Майкл быстро обвел спальню взглядом – игрушки были убраны. Впрочем, он никогда не разбрасывал их ни по комнате, ни по дому, иначе не смог бы играть еще неделю, как и сидеть.
– Ты не понял. – Брат присел на корточки, сжав его плечи. – Это значит, что мы уезжаем. – Безумные, пылающие глаза горели даже во мраке спальни.
– Куда?
– Отсюда. От него.
– От папы?
Эд кивнул.
Комната теряла контуры и очертания. Инопланетяне неслись по стенам все быстрее, превращаясь в яркие зеленые вспышки. И что все это значит? Да какая разница! Главное, что они будут вместе и только втроем: он, Эд и мама. Его неопытный мозг уже понял: папа не изменится, этому не бывать – в сказках злодеи никогда не исправляются, даже с помощью магии, а у папы не было магии, только деньги. Некоторые люди подобны порядку дней недели – не могут, не хотят и не будут меняться, как ни переставляй. Иногда это хорошо, но с папой это было нехорошо.
Откинув покрывало, Майкл снял пижаму и натянул вещи, которые для него подготовил Эд: джемпер со взлетающим Суперменом и джинсы.
Майкл попытался запихнуть в чемодан поменьше робота Микки.

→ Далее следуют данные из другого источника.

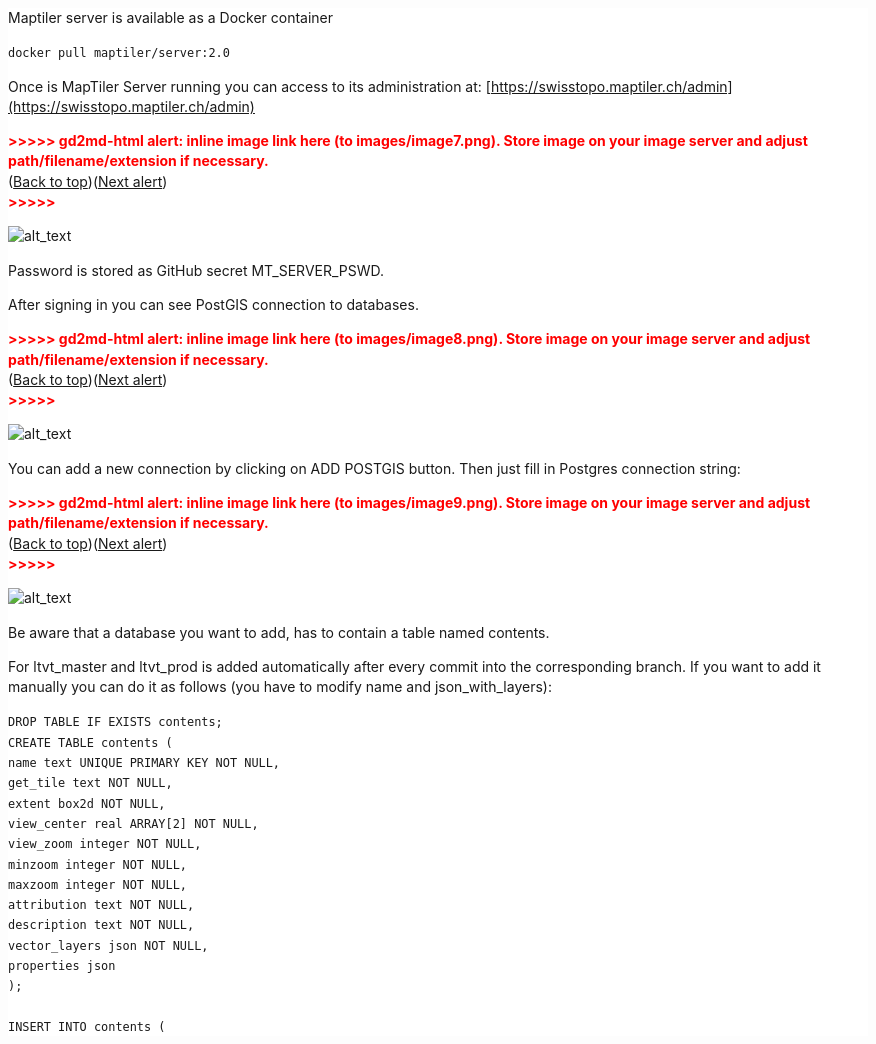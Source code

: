 Maptiler server is available as a Docker container


```
docker pull maptiler/server:2.0
```


Once is MapTiler Server running you can access to its administration at: [https://swisstopo.maptiler.ch/admin](https://swisstopo.maptiler.ch/admin)



<p id="gdcalert11" ><span style="color: red; font-weight: bold">>>>>>  gd2md-html alert: inline image link here (to images/image7.png). Store image on your image server and adjust path/filename/extension if necessary. </span><br>(<a href="#">Back to top</a>)(<a href="#gdcalert12">Next alert</a>)<br><span style="color: red; font-weight: bold">>>>>> </span></p>


![alt_text](images/image7.png "image_tooltip")


Password is stored as GitHub secret MT_SERVER_PSWD.

After signing in you can see PostGIS connection to databases.



<p id="gdcalert12" ><span style="color: red; font-weight: bold">>>>>>  gd2md-html alert: inline image link here (to images/image8.png). Store image on your image server and adjust path/filename/extension if necessary. </span><br>(<a href="#">Back to top</a>)(<a href="#gdcalert13">Next alert</a>)<br><span style="color: red; font-weight: bold">>>>>> </span></p>


![alt_text](images/image8.png "image_tooltip")


You can add a new connection by clicking on ADD POSTGIS button. Then just fill in Postgres connection string:



<p id="gdcalert13" ><span style="color: red; font-weight: bold">>>>>>  gd2md-html alert: inline image link here (to images/image9.png). Store image on your image server and adjust path/filename/extension if necessary. </span><br>(<a href="#">Back to top</a>)(<a href="#gdcalert14">Next alert</a>)<br><span style="color: red; font-weight: bold">>>>>> </span></p>


![alt_text](images/image9.png "image_tooltip")


Be aware that a database you want to add, has to contain a table named contents.

For ltvt_master and ltvt_prod is added automatically after every commit into the corresponding branch. If you want to add it manually you can do it as follows (you have to modify name and json_with_layers):


```
DROP TABLE IF EXISTS contents;
CREATE TABLE contents (
name text UNIQUE PRIMARY KEY NOT NULL,
get_tile text NOT NULL,
extent box2d NOT NULL,
view_center real ARRAY[2] NOT NULL,
view_zoom integer NOT NULL,
minzoom integer NOT NULL,
maxzoom integer NOT NULL,
attribution text NOT NULL,
description text NOT NULL,
vector_layers json NOT NULL,
properties json
);

INSERT INTO contents (
```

– Вещей и так будет слишком много, – сказал Эд.
Майкл положил Микки на подушку и накрыл одеялом.
– Чтобы ему не было холодно, – с грустью ответил он на немой вопрос брата.
Эда поражала способность Майкла заботиться обо всех вокруг, даже несмотря на то, что о нем, кроме самого Эда, было некому позаботиться.
Эд столкнул чемоданы – их было два, – и те с грохотом приземлились у подножия лестницы. Прислуга не сбежалась на шум, как порой бывало, когда они дурачились, – сегодня они в доме одни. Майкла трясло, и только тепло руки Эда удерживало его от истерики, пока они сидели на нижней ступеньке.
– Она придет… придет, вот увидишь.
Живые звуки дома вспарывали тревожную тишину: тиканье часов, скрип мебели, раздающийся сам по себе, мерное капанье воды из крана. Вдруг дверь отворилась, Кэтрин, принеся с собой прохладу улицы, быстро забежала в дом и спрятала чемоданы под лестницу.
– Наверх, поднимайтесь, – беспокойно шепнула она.
Эд вцепился в брата, когда на нетвердых ногах во мрак вплыл силуэт отца: не видно ни выражения лица, ни одежды, но его шаг, покачивающаяся манера – он был мертвецки пьян. Эд сжал руку Майкла так, что тот едва не заплакал от боли.
– Почему они не спят? – спросил Джейсон гнусавым, заплетающимся голосом. – А ну марш в комнаты!
– Они ждали нас, милый, – сказала Кэтрин и стянула с него пиджак в раболепной манере прислуги. – Они очень скучали, – продолжила она, будто смазывая его медом, и, перекинув руку Джейсона через свое плечо, повела его наверх.
Эд ослабил хватку, и Майкл непонимающим наивным взглядом уставился на брата, но тот лишь молча сжимал челюсти и кулаки, устремив глаза в никуда.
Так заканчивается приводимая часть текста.